Friday, 22 April 2011
Nostromo
I've really been enjoying listening to Sleep Research Facility's album Nostromo a lot lately which--as you might have guessed--is inspired by the film Alien. As Kevin Doherty has revealed in an interview:
Those that have heard of SRF will probably know you through the Nostromo CD that was released by Cold Spring Records a while ago. This was, as the name suggests, promoted as a soundtrack prelude to the Alien film. Why did you choose to follow such a concept? Does Alien, or the imagery in the film, have any special place for you?

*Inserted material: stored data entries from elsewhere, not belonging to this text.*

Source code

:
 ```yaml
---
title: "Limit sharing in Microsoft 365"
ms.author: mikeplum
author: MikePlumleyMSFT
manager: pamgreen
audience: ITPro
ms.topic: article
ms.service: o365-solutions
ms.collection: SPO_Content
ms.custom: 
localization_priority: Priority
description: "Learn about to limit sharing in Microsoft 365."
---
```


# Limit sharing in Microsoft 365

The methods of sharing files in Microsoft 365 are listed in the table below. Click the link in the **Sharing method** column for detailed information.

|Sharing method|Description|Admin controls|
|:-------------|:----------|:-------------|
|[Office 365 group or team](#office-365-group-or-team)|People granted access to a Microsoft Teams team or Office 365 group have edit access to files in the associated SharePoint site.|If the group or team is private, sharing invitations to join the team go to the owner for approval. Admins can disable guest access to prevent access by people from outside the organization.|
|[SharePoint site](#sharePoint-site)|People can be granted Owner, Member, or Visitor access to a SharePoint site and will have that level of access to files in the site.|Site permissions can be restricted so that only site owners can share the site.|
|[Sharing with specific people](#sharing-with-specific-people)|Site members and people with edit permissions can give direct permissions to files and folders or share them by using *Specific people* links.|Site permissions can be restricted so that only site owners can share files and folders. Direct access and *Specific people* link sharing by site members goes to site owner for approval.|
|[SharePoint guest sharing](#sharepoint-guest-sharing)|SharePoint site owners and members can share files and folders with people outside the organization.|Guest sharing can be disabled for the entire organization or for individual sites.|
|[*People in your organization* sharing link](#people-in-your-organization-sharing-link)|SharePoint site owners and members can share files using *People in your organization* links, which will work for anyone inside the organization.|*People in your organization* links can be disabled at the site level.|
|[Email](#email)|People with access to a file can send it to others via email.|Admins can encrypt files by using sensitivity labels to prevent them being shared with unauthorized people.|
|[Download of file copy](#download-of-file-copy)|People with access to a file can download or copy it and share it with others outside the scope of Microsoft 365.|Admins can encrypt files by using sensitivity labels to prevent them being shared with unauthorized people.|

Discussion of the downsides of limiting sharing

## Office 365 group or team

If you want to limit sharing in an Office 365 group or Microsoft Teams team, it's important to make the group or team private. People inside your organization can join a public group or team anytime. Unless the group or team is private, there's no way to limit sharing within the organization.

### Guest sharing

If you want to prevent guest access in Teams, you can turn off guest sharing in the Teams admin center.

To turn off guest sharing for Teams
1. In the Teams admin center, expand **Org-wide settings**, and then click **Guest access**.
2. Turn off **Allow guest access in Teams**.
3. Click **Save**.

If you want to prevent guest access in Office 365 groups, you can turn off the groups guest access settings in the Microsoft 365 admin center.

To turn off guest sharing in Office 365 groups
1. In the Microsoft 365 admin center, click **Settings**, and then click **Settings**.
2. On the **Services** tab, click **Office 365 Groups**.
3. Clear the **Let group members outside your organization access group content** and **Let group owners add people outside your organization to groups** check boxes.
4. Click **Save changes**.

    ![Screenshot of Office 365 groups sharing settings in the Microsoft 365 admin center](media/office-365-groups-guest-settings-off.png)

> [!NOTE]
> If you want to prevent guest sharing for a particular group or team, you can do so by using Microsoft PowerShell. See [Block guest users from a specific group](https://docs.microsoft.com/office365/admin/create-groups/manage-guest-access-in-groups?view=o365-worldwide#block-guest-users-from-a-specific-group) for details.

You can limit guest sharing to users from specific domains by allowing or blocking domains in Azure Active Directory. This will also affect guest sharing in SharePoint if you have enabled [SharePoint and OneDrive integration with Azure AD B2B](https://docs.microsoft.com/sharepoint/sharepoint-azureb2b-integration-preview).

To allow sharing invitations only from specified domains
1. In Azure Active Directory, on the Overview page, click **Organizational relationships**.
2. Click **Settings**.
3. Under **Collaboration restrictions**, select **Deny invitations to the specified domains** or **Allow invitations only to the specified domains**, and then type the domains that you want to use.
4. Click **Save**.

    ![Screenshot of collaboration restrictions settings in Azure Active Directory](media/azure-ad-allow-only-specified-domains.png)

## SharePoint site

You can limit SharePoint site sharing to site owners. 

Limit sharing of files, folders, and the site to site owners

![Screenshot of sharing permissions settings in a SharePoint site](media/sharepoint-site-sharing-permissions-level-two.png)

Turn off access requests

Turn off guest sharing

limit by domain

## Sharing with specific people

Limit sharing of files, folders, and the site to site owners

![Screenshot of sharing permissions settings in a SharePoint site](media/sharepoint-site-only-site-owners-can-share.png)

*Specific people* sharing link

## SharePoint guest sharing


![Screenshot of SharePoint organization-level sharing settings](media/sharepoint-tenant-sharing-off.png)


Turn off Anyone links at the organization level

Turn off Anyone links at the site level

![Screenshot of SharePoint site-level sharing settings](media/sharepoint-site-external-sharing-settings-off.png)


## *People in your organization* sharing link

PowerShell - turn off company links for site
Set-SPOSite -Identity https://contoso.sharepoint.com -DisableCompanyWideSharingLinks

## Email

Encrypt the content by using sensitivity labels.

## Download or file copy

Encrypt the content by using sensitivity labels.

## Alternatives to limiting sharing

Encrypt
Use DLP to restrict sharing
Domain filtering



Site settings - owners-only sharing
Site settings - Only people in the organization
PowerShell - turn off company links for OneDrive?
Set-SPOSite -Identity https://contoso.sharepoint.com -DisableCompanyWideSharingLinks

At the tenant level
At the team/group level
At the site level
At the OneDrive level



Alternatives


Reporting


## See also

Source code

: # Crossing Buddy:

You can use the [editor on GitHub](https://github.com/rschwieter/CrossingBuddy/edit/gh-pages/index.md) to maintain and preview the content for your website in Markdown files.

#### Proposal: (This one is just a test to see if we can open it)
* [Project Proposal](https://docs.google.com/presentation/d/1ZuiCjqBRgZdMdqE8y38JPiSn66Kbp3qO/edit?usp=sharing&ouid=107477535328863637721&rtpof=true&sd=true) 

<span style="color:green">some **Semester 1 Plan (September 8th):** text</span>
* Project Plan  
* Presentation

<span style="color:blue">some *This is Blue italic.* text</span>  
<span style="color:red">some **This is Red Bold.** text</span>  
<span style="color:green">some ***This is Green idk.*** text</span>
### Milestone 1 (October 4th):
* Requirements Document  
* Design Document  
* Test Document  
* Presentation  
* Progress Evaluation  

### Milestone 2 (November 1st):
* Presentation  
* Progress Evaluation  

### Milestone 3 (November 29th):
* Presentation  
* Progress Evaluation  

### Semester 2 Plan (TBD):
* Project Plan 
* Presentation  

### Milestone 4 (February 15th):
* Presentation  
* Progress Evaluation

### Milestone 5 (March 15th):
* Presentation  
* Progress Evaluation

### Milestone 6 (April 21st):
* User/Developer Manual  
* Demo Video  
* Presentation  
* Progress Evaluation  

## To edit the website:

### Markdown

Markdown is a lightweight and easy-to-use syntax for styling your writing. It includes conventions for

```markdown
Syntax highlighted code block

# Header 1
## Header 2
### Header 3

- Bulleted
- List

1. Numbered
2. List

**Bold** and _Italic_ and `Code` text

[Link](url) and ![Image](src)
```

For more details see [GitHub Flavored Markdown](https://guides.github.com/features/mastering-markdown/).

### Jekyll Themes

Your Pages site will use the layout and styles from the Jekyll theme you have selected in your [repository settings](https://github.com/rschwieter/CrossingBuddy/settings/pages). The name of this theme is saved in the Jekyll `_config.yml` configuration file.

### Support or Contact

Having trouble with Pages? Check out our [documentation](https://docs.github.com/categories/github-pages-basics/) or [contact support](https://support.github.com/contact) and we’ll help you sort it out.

KD: “Soundtrack prelude to the Alien film”, that's a terrific description. Yeah, "Alien" is my favourite film (I'm big into films and I really like good incidental music) and as a quiet haunting environment the ship "Nostromo", on which the story takes place, is second to none. Also, it seems to me to be really highlighted during the film's first moments – those introductory slow panning shots, there's a strange sense of abandonment so the whole project is kind of inspired by this opening sequence of scenes. Also one can't help but always associate deep space travel with some kind of hyper-sleep or suspended animation, so that theme is almost automatically present as well, though that wasn't really a deciding factor in choosing the subject matter (it's really about the ship, not the people sleeping in it). I suppose I tried to create an aural equivalent of these sensations one might feel, all alone exploring this vast dark place, cut off from everything and everyone -- nothing (apparently) happening, just you and the environment, no distraction, no conversation, not really overtly nightmarish but still curiously tense in some otherworldly and dreamlike way -- something lurks in the shadows but it never jumps right out to scare you, it's maybe a bit like sneaking around in the dead of night when everyone else is asleep, which can be fun and at the same time maybe a bit un-nerving in a compelling sort of way".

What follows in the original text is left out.